» THE PROBLEM
Using the records that follow, count the lines containing the word "proper" and give that number only.

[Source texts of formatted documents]
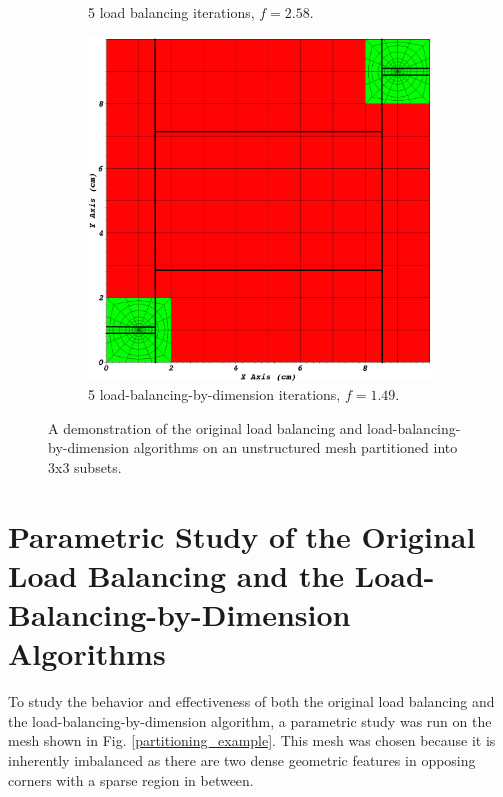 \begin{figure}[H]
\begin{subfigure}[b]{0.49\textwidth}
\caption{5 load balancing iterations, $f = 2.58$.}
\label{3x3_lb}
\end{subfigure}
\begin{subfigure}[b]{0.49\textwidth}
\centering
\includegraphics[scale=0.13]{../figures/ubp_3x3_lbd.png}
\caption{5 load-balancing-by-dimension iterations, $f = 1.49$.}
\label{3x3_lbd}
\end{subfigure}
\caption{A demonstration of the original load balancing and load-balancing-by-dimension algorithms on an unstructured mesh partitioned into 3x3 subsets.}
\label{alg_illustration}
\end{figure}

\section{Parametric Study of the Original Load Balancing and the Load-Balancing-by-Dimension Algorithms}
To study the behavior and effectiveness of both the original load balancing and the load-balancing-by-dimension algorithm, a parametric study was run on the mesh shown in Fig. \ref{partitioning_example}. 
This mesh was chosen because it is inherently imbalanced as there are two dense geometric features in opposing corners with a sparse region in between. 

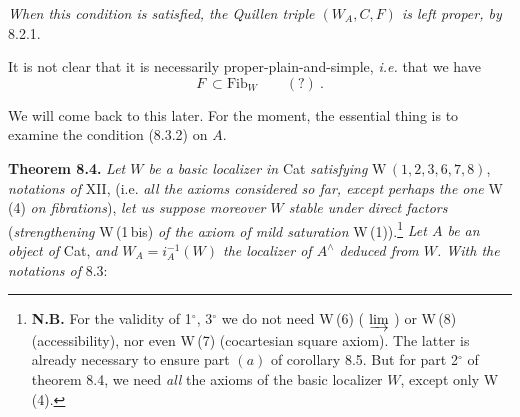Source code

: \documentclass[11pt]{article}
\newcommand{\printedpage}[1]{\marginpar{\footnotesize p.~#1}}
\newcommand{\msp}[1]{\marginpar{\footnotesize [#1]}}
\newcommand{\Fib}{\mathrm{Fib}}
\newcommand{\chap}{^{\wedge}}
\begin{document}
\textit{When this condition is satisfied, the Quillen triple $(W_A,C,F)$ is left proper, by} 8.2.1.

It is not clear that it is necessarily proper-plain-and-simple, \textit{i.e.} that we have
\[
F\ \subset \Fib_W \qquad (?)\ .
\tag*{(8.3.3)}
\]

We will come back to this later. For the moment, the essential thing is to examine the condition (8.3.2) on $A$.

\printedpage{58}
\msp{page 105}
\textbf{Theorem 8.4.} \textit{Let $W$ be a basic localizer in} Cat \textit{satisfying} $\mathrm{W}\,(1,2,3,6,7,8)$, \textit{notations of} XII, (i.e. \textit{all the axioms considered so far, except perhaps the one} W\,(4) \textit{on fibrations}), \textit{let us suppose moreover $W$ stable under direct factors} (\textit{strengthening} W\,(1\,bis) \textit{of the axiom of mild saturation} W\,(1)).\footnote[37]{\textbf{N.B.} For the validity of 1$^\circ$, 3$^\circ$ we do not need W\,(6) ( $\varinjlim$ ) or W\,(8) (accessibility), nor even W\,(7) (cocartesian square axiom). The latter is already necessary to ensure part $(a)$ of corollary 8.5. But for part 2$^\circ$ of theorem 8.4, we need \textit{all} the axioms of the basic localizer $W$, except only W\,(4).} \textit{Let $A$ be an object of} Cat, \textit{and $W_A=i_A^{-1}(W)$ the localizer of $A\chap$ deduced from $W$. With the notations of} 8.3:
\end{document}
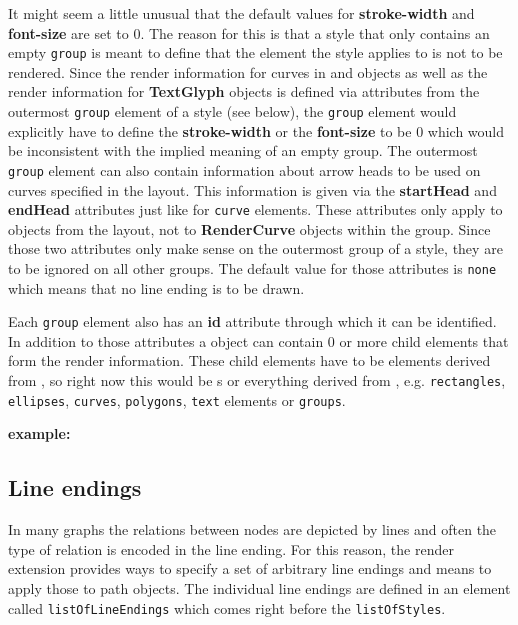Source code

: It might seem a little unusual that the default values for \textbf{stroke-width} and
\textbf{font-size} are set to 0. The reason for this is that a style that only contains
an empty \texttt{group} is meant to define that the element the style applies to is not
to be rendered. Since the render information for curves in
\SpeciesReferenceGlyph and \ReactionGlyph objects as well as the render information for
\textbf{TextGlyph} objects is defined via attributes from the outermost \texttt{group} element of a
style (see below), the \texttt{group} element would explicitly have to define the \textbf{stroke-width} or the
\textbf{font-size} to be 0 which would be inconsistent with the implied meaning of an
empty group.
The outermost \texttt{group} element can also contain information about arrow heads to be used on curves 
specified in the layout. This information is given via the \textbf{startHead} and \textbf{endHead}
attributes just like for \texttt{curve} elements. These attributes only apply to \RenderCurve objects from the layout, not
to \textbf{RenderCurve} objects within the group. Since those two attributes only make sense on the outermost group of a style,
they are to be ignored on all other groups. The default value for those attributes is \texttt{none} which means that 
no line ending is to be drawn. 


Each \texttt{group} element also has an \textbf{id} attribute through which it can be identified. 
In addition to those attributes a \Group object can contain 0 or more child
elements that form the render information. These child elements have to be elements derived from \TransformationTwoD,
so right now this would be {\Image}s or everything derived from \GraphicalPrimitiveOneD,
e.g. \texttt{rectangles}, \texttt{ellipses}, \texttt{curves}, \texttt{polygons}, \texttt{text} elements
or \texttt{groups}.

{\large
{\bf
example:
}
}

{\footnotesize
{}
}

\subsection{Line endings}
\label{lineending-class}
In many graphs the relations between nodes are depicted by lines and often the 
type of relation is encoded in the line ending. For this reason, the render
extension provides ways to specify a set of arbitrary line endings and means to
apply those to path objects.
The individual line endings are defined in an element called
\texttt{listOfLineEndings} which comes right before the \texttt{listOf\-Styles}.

» TASK ANSWER
2